Your goal
Do not copy the pictures. Write out the lines from the start of the entries through the line containing "- Multithreading for".

++++ Given data

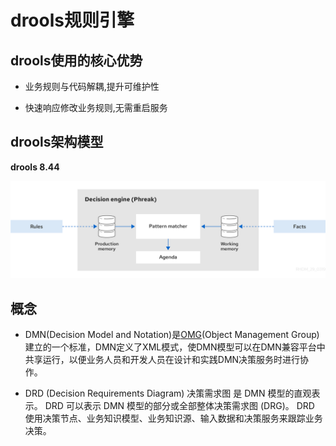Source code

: # drools规则引擎

## drools使用的核心优势

- 业务规则与代码解耦,提升可维护性

- 快速响应修改业务规则,无需重启服务

## drools架构模型

**drools 8.44**

<img src="./drools/drools架构模型.png">

## 概念

- DMN(Decision Model and Notation)是[OMG](https://www.omg.org/dmn/)(Object Management Group)建立的一个标准，DMN定义了XML模式，使DMN模型可以在DMN兼容平台中共享运行，以便业务人员和开发人员在设计和实践DMN决策服务时进行协作。

- DRD (Decision Requirements Diagram) 决策需求图 是 DMN 模型的直观表示。 DRD 可以表示 DMN 模型的部分或全部整体决策需求图 (DRG)。 DRD 使用决策节点、业务知识模型、业务知识源、输入数据和决策服务来跟踪业务决策。
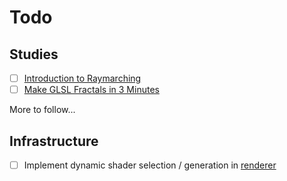 # Todo

## Studies
- [ ] [Introduction to Raymarching](https://youtu.be/khblXafu7iA)
- [ ] [Make GLSL Fractals in 3 Minutes](https://youtu.be/8bbTkNZYdQ8)

More to follow...

## Infrastructure
- [ ] Implement dynamic shader selection / generation in [renderer](./renderer/)  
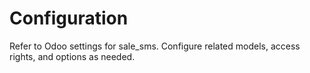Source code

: # Configuration

Refer to Odoo settings for sale_sms. Configure related models, access rights, and options as needed.
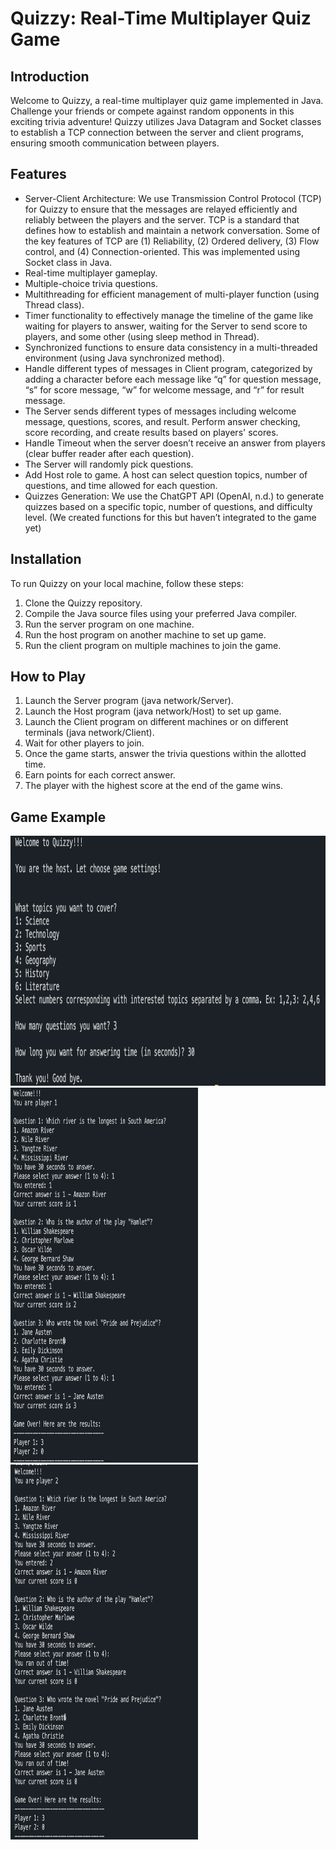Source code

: # Quizzy: Real-Time Multiplayer Quiz Game

## Introduction
Welcome to Quizzy, a real-time multiplayer quiz game implemented in Java. Challenge your friends or compete against random opponents in this exciting trivia adventure! Quizzy utilizes Java Datagram and Socket classes to establish a TCP connection between the server and client programs, ensuring smooth communication between players.

## Features
- Server-Client Architecture: We use Transmission Control Protocol (TCP) for Quizzy to ensure that the messages are relayed efficiently and reliably between the players and the server. TCP is a standard that defines how to establish and maintain a network conversation. Some of the key features of TCP are (1) Reliability, (2) Ordered delivery, (3) Flow control, and (4) Connection-oriented. This was implemented using Socket class in Java.
- Real-time multiplayer gameplay.
- Multiple-choice trivia questions.
- Multithreading for efficient management of multi-player function (using Thread class).
- Timer functionality to effectively manage the timeline of the game like waiting for players to answer, waiting for the Server to send score to players, and some other (using sleep method in Thread).
- Synchronized functions to ensure data consistency in a multi-threaded environment (using Java synchronized method).
- Handle different types of messages in Client program, categorized by adding a character before each message like “q” for question message, “s” for score message, “w” for welcome message, and “r” for result message.
- The Server sends different types of messages including welcome message, questions, scores, and result. Perform answer checking, score recording, and create results based on players' scores.
- Handle Timeout when the server doesn’t receive an answer from players (clear buffer reader after each
question).
- The Server will randomly pick questions.
- Add Host role to game. A host can select question topics, number of questions, and time allowed for
each question.
- Quizzes Generation: We use the ChatGPT API (OpenAI, n.d.) to generate quizzes based on a specific
topic, number of questions, and difficulty level. (We created functions for this but haven’t integrated to
the game yet)


## Installation
To run Quizzy on your local machine, follow these steps:
1. Clone the Quizzy repository.
2. Compile the Java source files using your preferred Java compiler.
3. Run the server program on one machine.
4. Run the host program on another machine to set up game.
5. Run the client program on multiple machines to join the game.

## How to Play
1. Launch the Server program (java network/Server).
2. Launch the Host program (java network/Host) to set up game.
3. Launch the Client program on different machines or on different terminals (java network/Client).
4. Wait for other players to join.
5. Once the game starts, answer the trivia questions within the allotted time.
6. Earn points for each correct answer.
7. The player with the highest score at the end of the game wins.

## Game Example
<img src="host.png" alt="Host" width="600" height="400">
<img src="p1.png" alt="Player 1" width="300" height="600">
<img src="p2.png" alt="Player 2" width="300" height="600">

++++++++

Answer space
Source code

: # drools规则引擎

## drools使用的核心优势

- 业务规则与代码解耦,提升可维护性

- 快速响应修改业务规则,无需重启服务

## drools架构模型

**drools 8.44**

<img src="./drools/drools架构模型.png">

## 概念

- DMN(Decision Model and Notation)是[OMG](https://www.omg.org/dmn/)(Object Management Group)建立的一个标准，DMN定义了XML模式，使DMN模型可以在DMN兼容平台中共享运行，以便业务人员和开发人员在设计和实践DMN决策服务时进行协作。

- DRD (Decision Requirements Diagram) 决策需求图 是 DMN 模型的直观表示。 DRD 可以表示 DMN 模型的部分或全部整体决策需求图 (DRG)。 DRD 使用决策节点、业务知识模型、业务知识源、输入数据和决策服务来跟踪业务决策。
 # Todo

## Studies
- [ ] [Introduction to Raymarching](https://youtu.be/khblXafu7iA)
- [ ] [Make GLSL Fractals in 3 Minutes](https://youtu.be/8bbTkNZYdQ8)

More to follow...

## Infrastructure
- [ ] Implement dynamic shader selection / generation in [renderer](./renderer/)  
Source code

: # Configuration

Refer to Odoo settings for sale_sms. Configure related models, access rights, and options as needed.
Source code

: # Quizzy: Real-Time Multiplayer Quiz Game

## Introduction
Welcome to Quizzy, a real-time multiplayer quiz game implemented in Java. Challenge your friends or compete against random opponents in this exciting trivia adventure! Quizzy utilizes Java Datagram and Socket classes to establish a TCP connection between the server and client programs, ensuring smooth communication between players.

## Features
- Server-Client Architecture: We use Transmission Control Protocol (TCP) for Quizzy to ensure that the messages are relayed efficiently and reliably between the players and the server. TCP is a standard that defines how to establish and maintain a network conversation. Some of the key features of TCP are (1) Reliability, (2) Ordered delivery, (3) Flow control, and (4) Connection-oriented. This was implemented using Socket class in Java.
- Real-time multiplayer gameplay.
- Multiple-choice trivia questions.
- Multithreading for efficient management of multi-player function (using Thread class).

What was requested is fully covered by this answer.